We are the culture and arts sector, the Cinderella of any Creative Industries - left to the funding vagaries of the public purse and dependent on between 30% and 70% subvention from government or  philanthropic funds. The organisations that keep craft traditions alive, that work tirelessly with older people in residential homes (how necessary is this now???) the organisations that reach into every community centre, school, disability group, supporting newcomers and native residents , in every corner across the country, facilitating projects in film, fashion, poetry, dance, drama, sculpture, visual arts, painting, drawing, designing and offering a platform to the arts of yesterday to be maintained and grow and support us all,  as we look forward to tomorrow.

Don't confuse us with the for-profit sectors of the Creative Industries! No, no, no... this is the for-people sector of arts and culture. There will be many more struggles ahead, this is not Armageddon, the final battle. The arts will fight on.

But we do need help, badly. That reality has been recognised and has meant that an extra €25m was allocated to the arts sector in the South just two weeks ago. If we in the North, were to receive the equivalent per capita, it would be approaching £9m of 'new' money.  This is crucial - the British government must offer additional funds to our devolved Assembly, a portion of which must help save the arts, especially those that have seen their income 'fall off a cliff' to quote the overused phrase. We need our political class, not to petition our Minister to find more cash locally out of already stretched budgets (albeit the £4m June monitoring funding announced by Finance Minister Murphy may be a boon, once we understand how it's to be deployed)| but we need to direct our plea to the British Treasury and Chancellor of the Exchequer to release additional emergency funding and recognise the unforeseen circumstances that this sector finds itself in.
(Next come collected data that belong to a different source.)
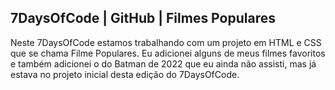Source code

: ## 7DaysOfCode | GitHub | Filmes Populares

Neste 7DaysOfCode estamos trabalhando com um projeto em HTML e CSS que se chama Filme Populares. Eu adicionei alguns de meus filmes favoritos e também adicionei o do Batman de 2022 que eu ainda não assisti, mas já estava no projeto inicial desta edição do 7DaysOfCode.
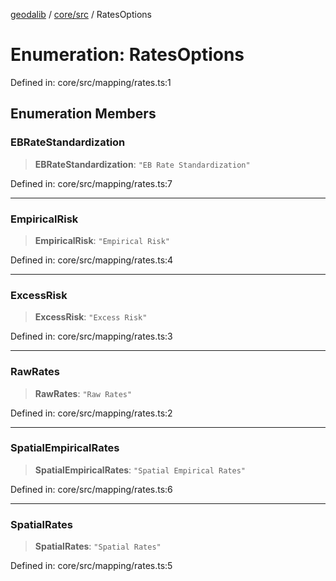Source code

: [geodalib](../../../modules.md) / [core/src](../index.md) / RatesOptions

# Enumeration: RatesOptions

Defined in: core/src/mapping/rates.ts:1

## Enumeration Members

### EBRateStandardization

> **EBRateStandardization**: `"EB Rate Standardization"`

Defined in: core/src/mapping/rates.ts:7

***

### EmpiricalRisk

> **EmpiricalRisk**: `"Empirical Risk"`

Defined in: core/src/mapping/rates.ts:4

***

### ExcessRisk

> **ExcessRisk**: `"Excess Risk"`

Defined in: core/src/mapping/rates.ts:3

***

### RawRates

> **RawRates**: `"Raw Rates"`

Defined in: core/src/mapping/rates.ts:2

***

### SpatialEmpiricalRates

> **SpatialEmpiricalRates**: `"Spatial Empirical Rates"`

Defined in: core/src/mapping/rates.ts:6

***

### SpatialRates

> **SpatialRates**: `"Spatial Rates"`

Defined in: core/src/mapping/rates.ts:5
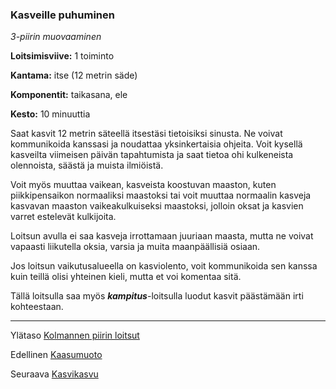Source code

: ### Kasveille puhuminen

*3-piirin muovaaminen* 

**Loitsimisviive:** 1 toiminto

**Kantama:** itse (12 metrin säde)

**Komponentit:** taikasana, ele

**Kesto:** 10 minuuttia

Saat kasvit 12 metrin säteellä itsestäsi tietoisiksi sinusta. Ne voivat kommunikoida kanssasi ja noudattaa yksinkertaisia ohjeita. Voit kysellä kasveilta viimeisen päivän tapahtumista ja saat tietoa ohi kulkeneista olennoista, säästä ja muista ilmiöistä.

Voit myös muuttaa vaikean, kasveista koostuvan maaston, kuten piikkipensaikon normaaliksi maastoksi tai voit muuttaa normaalin kasveja kasvavan maaston vaikeakulkuiseksi maastoksi, jolloin oksat ja kasvien varret estelevät kulkijoita.

Loitsun avulla ei saa kasveja irrottamaan juuriaan maasta, mutta ne voivat vapaasti liikutella oksia, varsia ja muita maanpäällisiä osiaan. 

Jos loitsun vaikutusalueella on kasviolento, voit kommunikoida sen kanssa kuin teillä olisi yhteinen kieli, mutta et voi komentaa sitä. 

Tällä loitsulla saa myös ***kampitus***-loitsulla luodut kasvit päästämään irti kohteestaan.

----

Ylätaso [Kolmannen piirin loitsut](3_piirin_loitsut.md)

Edellinen [Kaasumuoto](Kaasumuoto.md)

Seuraava [Kasvikasvu](Kasvikasvu.md)

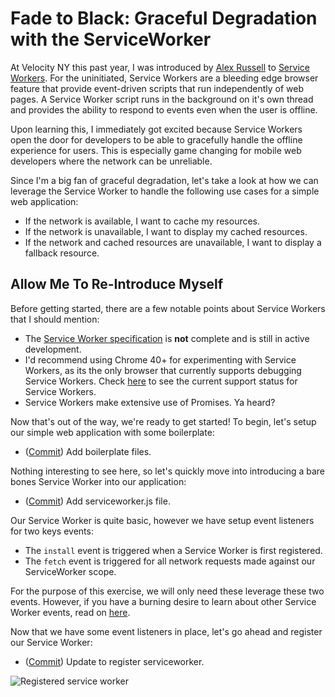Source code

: # Fade to Black: Graceful Degradation with the ServiceWorker

At Velocity NY this past year, I was introduced by [Alex Russell][2] to
[Service Workers][1]. For the uninitiated, Service Workers are a bleeding edge
browser feature that provide event-driven scripts that run independently of web
pages. A Service Worker script runs in the background on it's own thread
and provides the ability to respond to events even when the user is offline.

Upon learning this, I immediately got excited because Service Workers open the
door for developers to be able to gracefully handle the offline experience for
users. This is especially game changing for mobile web developers where the
network can be unreliable.

Since I'm a big fan of graceful degradation, let's take a look at how we can
leverage the Service Worker to handle the following use cases for a simple
web application:

- If the network is available, I want to cache my resources.
- If the network is unavailable, I want to display my cached resources.
- If the network and cached resources are unavailable, I want to display a
  fallback resource.

## Allow Me To Re-Introduce Myself

Before getting started, there are a few notable points about Service Workers
that I should mention:

- The [Service Worker specification][7] is **not** complete and is still in
  active development.
- I'd recommend using Chrome 40+ for experimenting with Service Workers, as its
  the only browser that currently supports debugging Service Workers. Check
  [here][8] to see the current support status for Service Workers.
- Service Workers make extensive use of Promises. Ya heard?

Now that's out of the way, we're ready to get started! To begin, let's setup our
simple web application with some boilerplate:

- ([Commit][100]) Add boilerplate files.

Nothing interesting to see here, so let's quickly move into introducing a
bare bones Service Worker into our application:

- ([Commit][101]) Add serviceworker.js file.

Our Service Worker is quite basic, however we have setup event listeners for
two keys events:

- The `install` event is triggered when a Service Worker is first registered.
- The `fetch` event is triggered for all network requests made against our
  ServiceWorker scope.

For the purpose of this exercise, we will only need these leverage these two
events. However, if you have a burning desire to learn about other Service
Worker events, read on [here][13].

Now that we have some event listeners in place, let's go ahead and register our
Service Worker:

- ([Commit][102]) Update to register serviceworker.

![Registered service worker](https://raw.githubusercontent.com/danriti/moleskine/master/serviceworker-intro/images/03.png)

[1]: http://velocityconf.com/velocityny2014/public/schedule/detail/35821
[2]: https://twitter.com/slightlylate
[3]: https://slightlyoff.github.io/ServiceWorker/spec/service_worker/index.html
[4]: http://www.html5rocks.com/en/tutorials/service-worker/introduction/
[5]: https://github.com/GoogleChrome/samples/tree/gh-pages/service-worker
[6]: https://github.com/slightlyoff/ServiceWorker/blob/master/explainer.md
[7]: https://github.com/slightlyoff/ServiceWorker
[8]: https://jakearchibald.github.io/isserviceworkerready/
[9]: https://github.com/w3c-webmob/ServiceWorkersDemos
[13]: https://slightlyoff.github.io/ServiceWorker/spec/service_worker/index.html#execution-context-events

[100]: https://github.com/danriti/fade-to-black/commit/3b58eba256c9b934b10197cbd75590cd2dcc2965
[101]: https://github.com/danriti/fade-to-black/commit/65bac6e4004267b75d1045040bf4e1e9e4abb95f
[102]: https://github.com/danriti/fade-to-black/commit/ea59404db3d48e2d7d0b82887a305198f3ea9e49
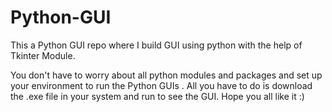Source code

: # Python-GUI
This a Python GUI repo where I build GUI using python with the help of Tkinter Module.

You don't have to worry about all python modules and packages and set up your environment to run the Python GUIs . All you have to do is download the .exe file in your system and run to see the GUI. Hope you all like it :)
So far, those additional monies have not materialised yet we read everyday of the quasi-Keynsian budgetary investment being made by the Tories - but not to the arts. Scotland has tried to shore up its sector. The Arts Council of N Ireland have done their utmost to assist individual artists and organisations, offering £1.5m in emergency funds. But here, we need a Barnett Formula applied to the emergency monies being allocated in Britain and we need it right now. We need it across those sectors that assist the public to manage to impact of it all - health services, social services and the arts and cultural services. We're not seeking billions. No. It's a tenth of the money spent on an abandoned track and trace app, or one percent of the RHI overspend or 0.05% of the annual budget here.

So, as the deadly waves of Covid-19 sweep across the world, let's recognise that we all want our life to return to some type of normality. One of the fastest ways to that returned sense of well-being is to tap into the expressive power of the arts and get ourselves out of our bunkers, mentally and physically and allow the arts an opportunity to help this society process the impact of coronavirus on our lives and give us a platform to move forward and build back better.

The new normal must be better than the old one - for all our sakes.